Who are you to decide how much money I make and how I should spend it?

I normally relegate my political posts to my politics blog or the popular Douche of the Day, but this is something I had to share with everybody.

The Occupy Wall Street protests have been going on for about a month now. To me, the protestors symbolize much of my generation who don't want to put in the necessary effort to achieve success. They'd rather take handouts than work hard to succeed.

Today I shared a link on Facebook to the story about Peter Schiff, a CEO who protestors dub as part of the "1%." Schiff visited a protest to have an honest conversation about their demands. (I suggest watching this video before continuing.)

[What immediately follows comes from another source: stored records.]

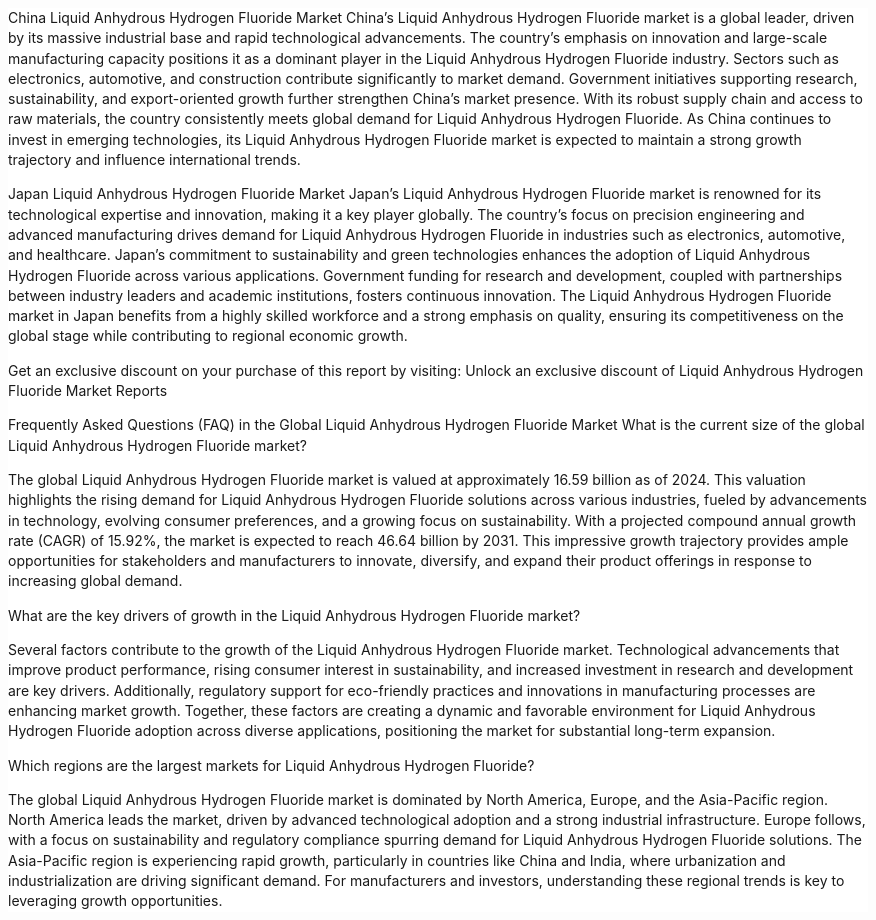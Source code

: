 China Liquid Anhydrous Hydrogen Fluoride Market
China’s Liquid Anhydrous Hydrogen Fluoride market is a global leader, driven by its massive industrial base and rapid technological advancements. The country’s emphasis on innovation and large-scale manufacturing capacity positions it as a dominant player in the Liquid Anhydrous Hydrogen Fluoride industry. Sectors such as electronics, automotive, and construction contribute significantly to market demand. Government initiatives supporting research, sustainability, and export-oriented growth further strengthen China’s market presence. With its robust supply chain and access to raw materials, the country consistently meets global demand for Liquid Anhydrous Hydrogen Fluoride. As China continues to invest in emerging technologies, its Liquid Anhydrous Hydrogen Fluoride market is expected to maintain a strong growth trajectory and influence international trends.

Japan Liquid Anhydrous Hydrogen Fluoride Market
Japan’s Liquid Anhydrous Hydrogen Fluoride market is renowned for its technological expertise and innovation, making it a key player globally. The country’s focus on precision engineering and advanced manufacturing drives demand for Liquid Anhydrous Hydrogen Fluoride in industries such as electronics, automotive, and healthcare. Japan’s commitment to sustainability and green technologies enhances the adoption of Liquid Anhydrous Hydrogen Fluoride across various applications. Government funding for research and development, coupled with partnerships between industry leaders and academic institutions, fosters continuous innovation. The Liquid Anhydrous Hydrogen Fluoride market in Japan benefits from a highly skilled workforce and a strong emphasis on quality, ensuring its competitiveness on the global stage while contributing to regional economic growth.

Get an exclusive discount on your purchase of this report by visiting: Unlock an exclusive discount of Liquid Anhydrous Hydrogen Fluoride Market Reports 

Frequently Asked Questions (FAQ) in the Global Liquid Anhydrous Hydrogen Fluoride Market
What is the current size of the global Liquid Anhydrous Hydrogen Fluoride market?

The global Liquid Anhydrous Hydrogen Fluoride market is valued at approximately 16.59 billion as of 2024. This valuation highlights the rising demand for Liquid Anhydrous Hydrogen Fluoride solutions across various industries, fueled by advancements in technology, evolving consumer preferences, and a growing focus on sustainability. With a projected compound annual growth rate (CAGR) of 15.92%, the market is expected to reach 46.64 billion by 2031. This impressive growth trajectory provides ample opportunities for stakeholders and manufacturers to innovate, diversify, and expand their product offerings in response to increasing global demand.

What are the key drivers of growth in the Liquid Anhydrous Hydrogen Fluoride market?

Several factors contribute to the growth of the Liquid Anhydrous Hydrogen Fluoride market. Technological advancements that improve product performance, rising consumer interest in sustainability, and increased investment in research and development are key drivers. Additionally, regulatory support for eco-friendly practices and innovations in manufacturing processes are enhancing market growth. Together, these factors are creating a dynamic and favorable environment for Liquid Anhydrous Hydrogen Fluoride adoption across diverse applications, positioning the market for substantial long-term expansion.

Which regions are the largest markets for Liquid Anhydrous Hydrogen Fluoride?

The global Liquid Anhydrous Hydrogen Fluoride market is dominated by North America, Europe, and the Asia-Pacific region. North America leads the market, driven by advanced technological adoption and a strong industrial infrastructure. Europe follows, with a focus on sustainability and regulatory compliance spurring demand for Liquid Anhydrous Hydrogen Fluoride solutions. The Asia-Pacific region is experiencing rapid growth, particularly in countries like China and India, where urbanization and industrialization are driving significant demand. For manufacturers and investors, understanding these regional trends is key to leveraging growth opportunities.

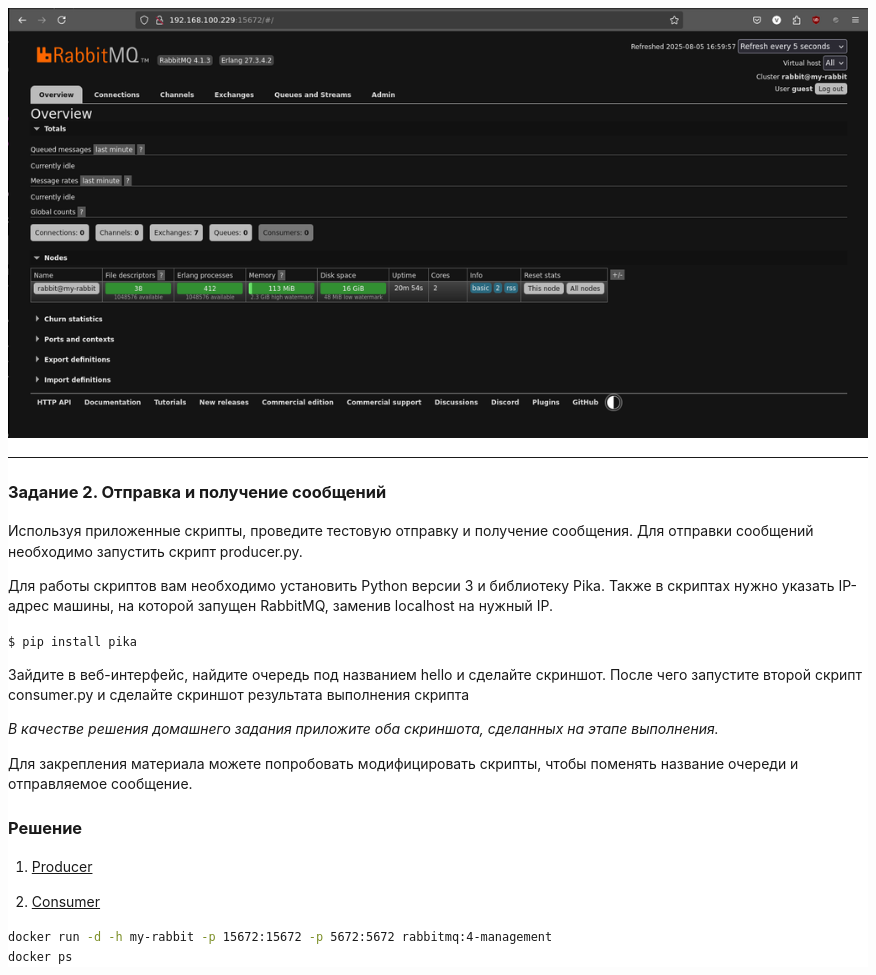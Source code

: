 ![](img/img-01-02.png)

---

### Задание 2. Отправка и получение сообщений

Используя приложенные скрипты, проведите тестовую отправку и получение сообщения.
Для отправки сообщений необходимо запустить скрипт producer.py.

Для работы скриптов вам необходимо установить Python версии 3 и библиотеку Pika.
Также в скриптах нужно указать IP-адрес машины, на которой запущен RabbitMQ, заменив localhost на нужный IP.

```shell script
$ pip install pika
```

Зайдите в веб-интерфейс, найдите очередь под названием hello и сделайте скриншот.
После чего запустите второй скрипт consumer.py и сделайте скриншот результата выполнения скрипта

*В качестве решения домашнего задания приложите оба скриншота, сделанных на этапе выполнения.*

Для закрепления материала можете попробовать модифицировать скрипты, чтобы поменять название очереди и отправляемое сообщение.

### Решение

1. [Producer](task-1/producer.py)

2. [Consumer](task-1/consumer.py)

```Bash
docker run -d -h my-rabbit -p 15672:15672 -p 5672:5672 rabbitmq:4-management
docker ps
```
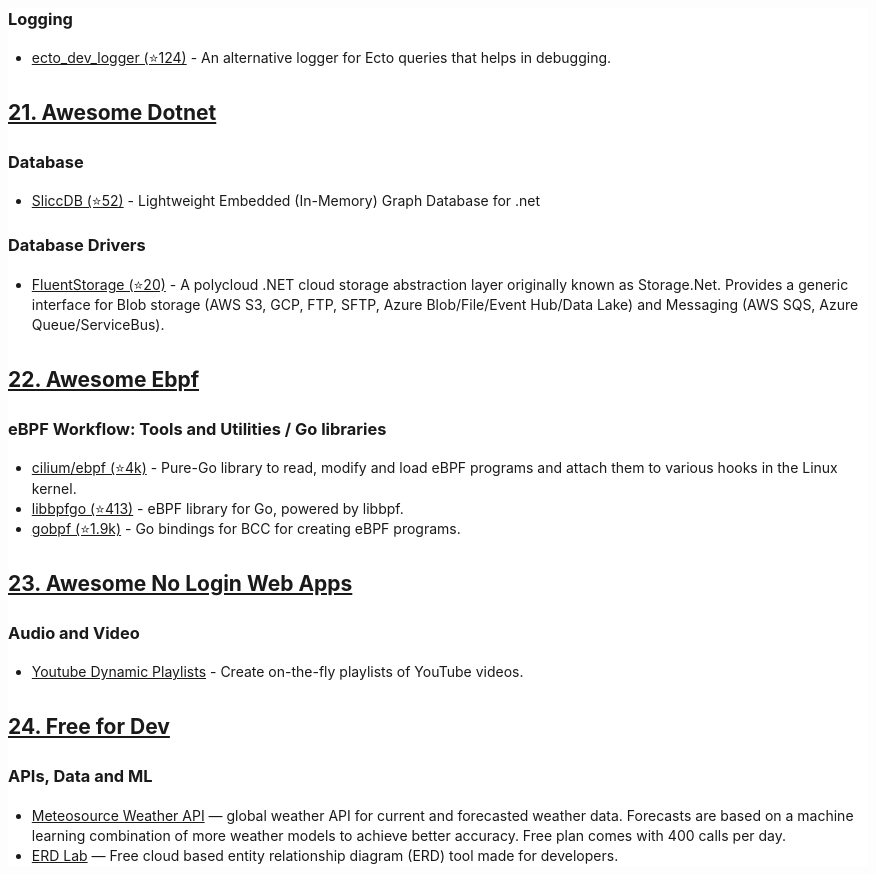 ### Logging

*   [ecto\_dev\_logger (⭐124)](https://github.com/fuelen/ecto_dev_logger) - An alternative logger for Ecto queries that helps in debugging.

## [21. Awesome Dotnet](/content/quozd/awesome-dotnet/week/README.md)

### Database

*   [SliccDB (⭐52)](https://github.com/pmikstacki/SliccDB) - Lightweight Embedded (In-Memory) Graph Database for .net

### Database Drivers

*   [FluentStorage (⭐20)](https://github.com/robinrodricks/FluentStorage) - A polycloud .NET cloud storage abstraction layer originally known as Storage.Net. Provides a generic interface for Blob storage (AWS S3, GCP, FTP, SFTP, Azure Blob/File/Event Hub/Data Lake) and Messaging (AWS SQS, Azure Queue/ServiceBus).

## [22. Awesome Ebpf](/content/zoidbergwill/awesome-ebpf/week/README.md)

### eBPF Workflow: Tools and Utilities / Go libraries

*   [cilium/ebpf (⭐4k)](https://github.com/cilium/ebpf) - Pure-Go library to read, modify and load eBPF programs and attach them to various hooks in the Linux kernel.
*   [libbpfgo (⭐413)](https://github.com/aquasecurity/libbpfgo) - eBPF library for Go, powered by libbpf.
*   [gobpf (⭐1.9k)](https://github.com/iovisor/gobpf) - Go bindings for BCC for creating eBPF programs.

## [23. Awesome No Login Web Apps](/content/aviaryan/awesome-no-login-web-apps/week/README.md)

### Audio and Video

*   [Youtube Dynamic Playlists](https://youtube.ndo.dev) - Create on-the-fly playlists of YouTube videos.

## [24. Free for Dev](/content/ripienaar/free-for-dev/week/README.md)

### APIs, Data and ML

*   [Meteosource Weather API](https://www.meteosource.com/) — global weather API for current and forecasted weather data. Forecasts are based on a machine learning combination of more weather models to achieve better accuracy. Free plan comes with 400 calls per day.
*   [ERD Lab](https://www.erdlab.io) —  Free cloud based entity relationship diagram (ERD) tool made for developers.
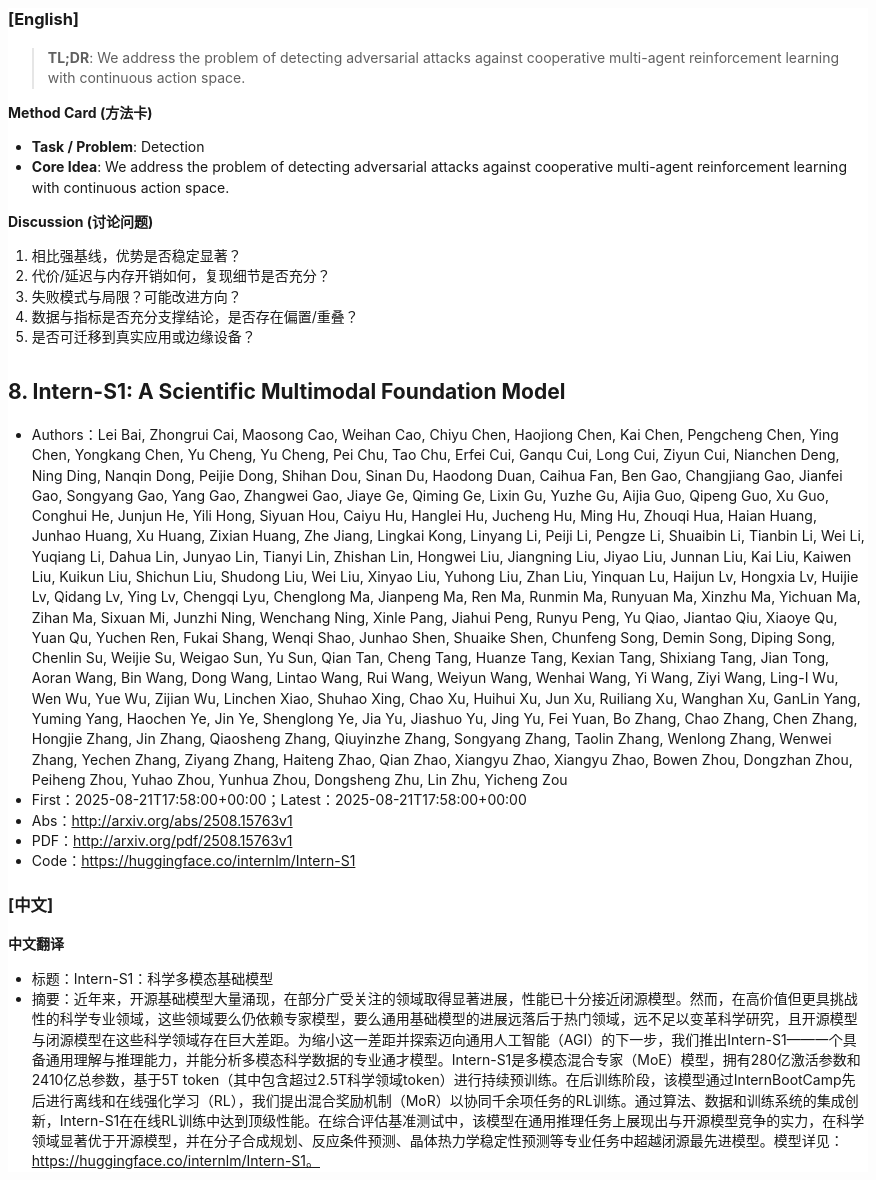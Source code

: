 ### [English]
> **TL;DR**: We address the problem of detecting adversarial attacks against cooperative multi-agent reinforcement learning with continuous action space.

**Method Card (方法卡)**
- **Task / Problem**: Detection
- **Core Idea**: We address the problem of detecting adversarial attacks against cooperative multi-agent reinforcement learning with continuous action space.

**Discussion (讨论问题)**
1. 相比强基线，优势是否稳定显著？
2. 代价/延迟与内存开销如何，复现细节是否充分？
3. 失败模式与局限？可能改进方向？
4. 数据与指标是否充分支撑结论，是否存在偏置/重叠？
5. 是否可迁移到真实应用或边缘设备？


## 8. Intern-S1: A Scientific Multimodal Foundation Model
- Authors：Lei Bai, Zhongrui Cai, Maosong Cao, Weihan Cao, Chiyu Chen, Haojiong Chen, Kai Chen, Pengcheng Chen, Ying Chen, Yongkang Chen, Yu Cheng, Yu Cheng, Pei Chu, Tao Chu, Erfei Cui, Ganqu Cui, Long Cui, Ziyun Cui, Nianchen Deng, Ning Ding, Nanqin Dong, Peijie Dong, Shihan Dou, Sinan Du, Haodong Duan, Caihua Fan, Ben Gao, Changjiang Gao, Jianfei Gao, Songyang Gao, Yang Gao, Zhangwei Gao, Jiaye Ge, Qiming Ge, Lixin Gu, Yuzhe Gu, Aijia Guo, Qipeng Guo, Xu Guo, Conghui He, Junjun He, Yili Hong, Siyuan Hou, Caiyu Hu, Hanglei Hu, Jucheng Hu, Ming Hu, Zhouqi Hua, Haian Huang, Junhao Huang, Xu Huang, Zixian Huang, Zhe Jiang, Lingkai Kong, Linyang Li, Peiji Li, Pengze Li, Shuaibin Li, Tianbin Li, Wei Li, Yuqiang Li, Dahua Lin, Junyao Lin, Tianyi Lin, Zhishan Lin, Hongwei Liu, Jiangning Liu, Jiyao Liu, Junnan Liu, Kai Liu, Kaiwen Liu, Kuikun Liu, Shichun Liu, Shudong Liu, Wei Liu, Xinyao Liu, Yuhong Liu, Zhan Liu, Yinquan Lu, Haijun Lv, Hongxia Lv, Huijie Lv, Qidang Lv, Ying Lv, Chengqi Lyu, Chenglong Ma, Jianpeng Ma, Ren Ma, Runmin Ma, Runyuan Ma, Xinzhu Ma, Yichuan Ma, Zihan Ma, Sixuan Mi, Junzhi Ning, Wenchang Ning, Xinle Pang, Jiahui Peng, Runyu Peng, Yu Qiao, Jiantao Qiu, Xiaoye Qu, Yuan Qu, Yuchen Ren, Fukai Shang, Wenqi Shao, Junhao Shen, Shuaike Shen, Chunfeng Song, Demin Song, Diping Song, Chenlin Su, Weijie Su, Weigao Sun, Yu Sun, Qian Tan, Cheng Tang, Huanze Tang, Kexian Tang, Shixiang Tang, Jian Tong, Aoran Wang, Bin Wang, Dong Wang, Lintao Wang, Rui Wang, Weiyun Wang, Wenhai Wang, Yi Wang, Ziyi Wang, Ling-I Wu, Wen Wu, Yue Wu, Zijian Wu, Linchen Xiao, Shuhao Xing, Chao Xu, Huihui Xu, Jun Xu, Ruiliang Xu, Wanghan Xu, GanLin Yang, Yuming Yang, Haochen Ye, Jin Ye, Shenglong Ye, Jia Yu, Jiashuo Yu, Jing Yu, Fei Yuan, Bo Zhang, Chao Zhang, Chen Zhang, Hongjie Zhang, Jin Zhang, Qiaosheng Zhang, Qiuyinzhe Zhang, Songyang Zhang, Taolin Zhang, Wenlong Zhang, Wenwei Zhang, Yechen Zhang, Ziyang Zhang, Haiteng Zhao, Qian Zhao, Xiangyu Zhao, Xiangyu Zhao, Bowen Zhou, Dongzhan Zhou, Peiheng Zhou, Yuhao Zhou, Yunhua Zhou, Dongsheng Zhu, Lin Zhu, Yicheng Zou
- First：2025-08-21T17:58:00+00:00；Latest：2025-08-21T17:58:00+00:00
- Abs：http://arxiv.org/abs/2508.15763v1
- PDF：http://arxiv.org/pdf/2508.15763v1
- Code：https://huggingface.co/internlm/Intern-S1
### [中文]
**中文翻译**
- 标题：Intern-S1：科学多模态基础模型
- 摘要：近年来，开源基础模型大量涌现，在部分广受关注的领域取得显著进展，性能已十分接近闭源模型。然而，在高价值但更具挑战性的科学专业领域，这些领域要么仍依赖专家模型，要么通用基础模型的进展远落后于热门领域，远不足以变革科学研究，且开源模型与闭源模型在这些科学领域存在巨大差距。为缩小这一差距并探索迈向通用人工智能（AGI）的下一步，我们推出Intern-S1——一个具备通用理解与推理能力，并能分析多模态科学数据的专业通才模型。Intern-S1是多模态混合专家（MoE）模型，拥有280亿激活参数和2410亿总参数，基于5T token（其中包含超过2.5T科学领域token）进行持续预训练。在后训练阶段，该模型通过InternBootCamp先后进行离线和在线强化学习（RL），我们提出混合奖励机制（MoR）以协同千余项任务的RL训练。通过算法、数据和训练系统的集成创新，Intern-S1在在线RL训练中达到顶级性能。在综合评估基准测试中，该模型在通用推理任务上展现出与开源模型竞争的实力，在科学领域显著优于开源模型，并在分子合成规划、反应条件预测、晶体热力学稳定性预测等专业任务中超越闭源最先进模型。模型详见：https://huggingface.co/internlm/Intern-S1。
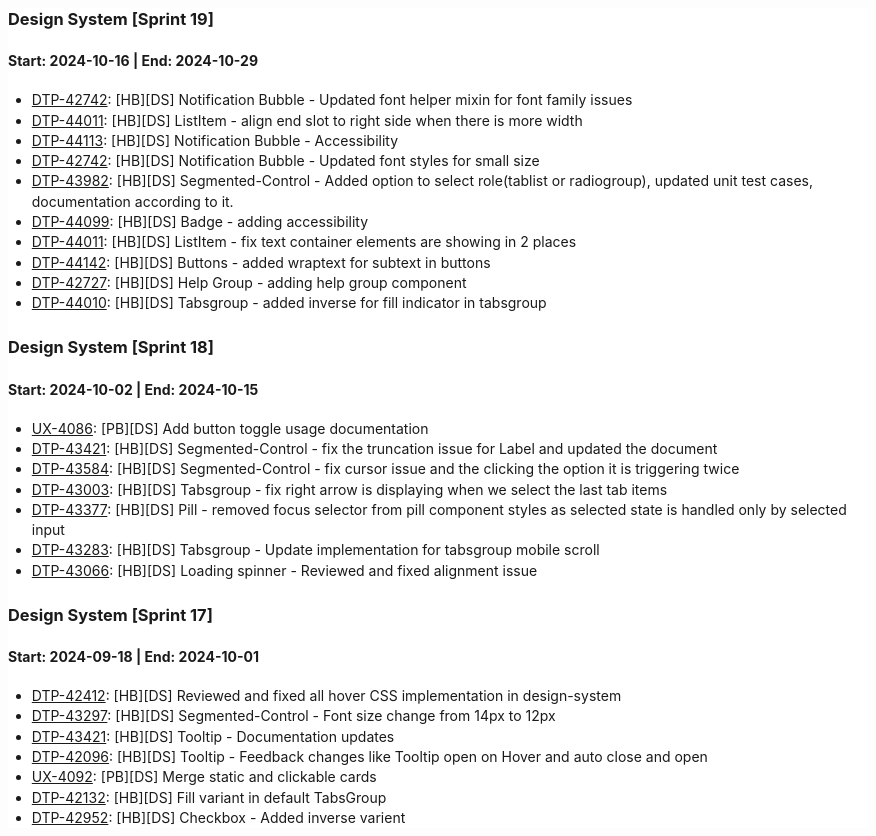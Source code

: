 ### Design System [Sprint 19]

#### Start: 2024-10-16 | End: 2024-10-29

- [DTP-42742](https://jira.corp.entaingroup.com/browse/DTP-42742): [HB][DS] Notification Bubble - Updated font helper mixin for font family issues
- [DTP-44011](https://jira.corp.entaingroup.com/browse/DTP-44011): [HB][DS] ListItem - align end slot to right side when there is more width
- [DTP-44113](https://jira.corp.entaingroup.com/browse/DTP-44113): [HB][DS] Notification Bubble - Accessibility
- [DTP-42742](https://jira.corp.entaingroup.com/browse/DTP-42742): [HB][DS] Notification Bubble - Updated font styles for small size
- [DTP-43982](https://jira.corp.entaingroup.com/browse/DTP-43982): [HB][DS] Segmented-Control - Added option to select role(tablist or radiogroup),
updated unit test cases, documentation according to it.
- [DTP-44099](https://jira.corp.entaingroup.com/browse/DTP-44099): [HB][DS] Badge - adding accessibility
- [DTP-44011](https://jira.corp.entaingroup.com/browse/DTP-44011): [HB][DS] ListItem - fix text container elements are showing in 2 places
- [DTP-44142](https://jira.corp.entaingroup.com/browse/DTP-44142): [HB][DS] Buttons - added wraptext for subtext in buttons
- [DTP-42727](https://jira.corp.entaingroup.com/browse/DTP-42727): [HB][DS] Help Group - adding help group component
- [DTP-44010](https://jira.corp.entaingroup.com/browse/DTP-44010): [HB][DS] Tabsgroup - added inverse for fill indicator in tabsgroup

### Design System [Sprint 18]

#### Start: 2024-10-02 | End: 2024-10-15

- [UX-4086](https://jira.corp.entaingroup.com/browse/UX-4086): [PB][DS] Add button toggle usage documentation
- [DTP-43421](https://jira.corp.entaingroup.com/browse/DTP-43421): [HB][DS] Segmented-Control - fix the truncation issue for Label and updated the document
- [DTP-43584](https://jira.corp.entaingroup.com/browse/DTP-42584): [HB][DS] Segmented-Control - fix cursor issue and the clicking the option it is triggering twice
- [DTP-43003](https://jira.corp.entaingroup.com/browse/DTP-43003): [HB][DS] Tabsgroup - fix right arrow is displaying when we select the last tab items
- [DTP-43377](https://jira.corp.entaingroup.com/browse/DTP-43377): [HB][DS] Pill - removed focus selector from pill component styles as selected state is handled only by selected input
- [DTP-43283](https://jira.corp.entaingroup.com/browse/DTP-43283): [HB][DS] Tabsgroup - Update implementation for tabsgroup mobile scroll
- [DTP-43066](https://jira.corp.entaingroup.com/browse/DTP-43066): [HB][DS] Loading spinner - Reviewed and fixed alignment issue

### Design System [Sprint 17]

#### Start: 2024-09-18 | End: 2024-10-01

- [DTP-42412](https://jira.corp.entaingroup.com/browse/DTP-42412): [HB][DS] Reviewed and fixed all hover CSS implementation in design-system
- [DTP-43297](https://jira.corp.entaingroup.com/browse/DTP-43297): [HB][DS] Segmented-Control - Font size change from 14px to 12px
- [DTP-43421](https://jira.corp.entaingroup.com/browse/DTP-43421): [HB][DS] Tooltip - Documentation updates
- [DTP-42096](https://jira.corp.entaingroup.com/browse/DTP-42096): [HB][DS] Tooltip - Feedback changes like Tooltip open on Hover and auto close and open
- [UX-4092](https://jira.corp.entaingroup.com/browse/UX-4092): [PB][DS] Merge static and clickable cards
- [DTP-42132](https://jira.corp.entaingroup.com/browse/DTP-42132): [HB][DS] Fill variant in default TabsGroup
- [DTP-42952](https://jira.corp.entaingroup.com/browse/DTP-42952): [HB][DS] Checkbox - Added inverse varient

After I shared the link to the post, a friend of mine from college wrote a comment saying what the protests mean to him (emphasis mine):

It's not that he needs to pay more in taxes; he just needs to make less money. More of the money made by whatever company he is CEO for, needs to donate more and put more back into the lesser paid employees. Why does the person who cleans the toilets for a company like his make barely enough, when he himself stacks more money in a year than he or his dependents could even spend? That's all I really disagree with. Corporations are corrupt in the sense that their business practices in such a manner that does not coincide with the CEO's belief in the value of life. Being CEO, he has the power to change that, I will protest with OCCUPY for that change.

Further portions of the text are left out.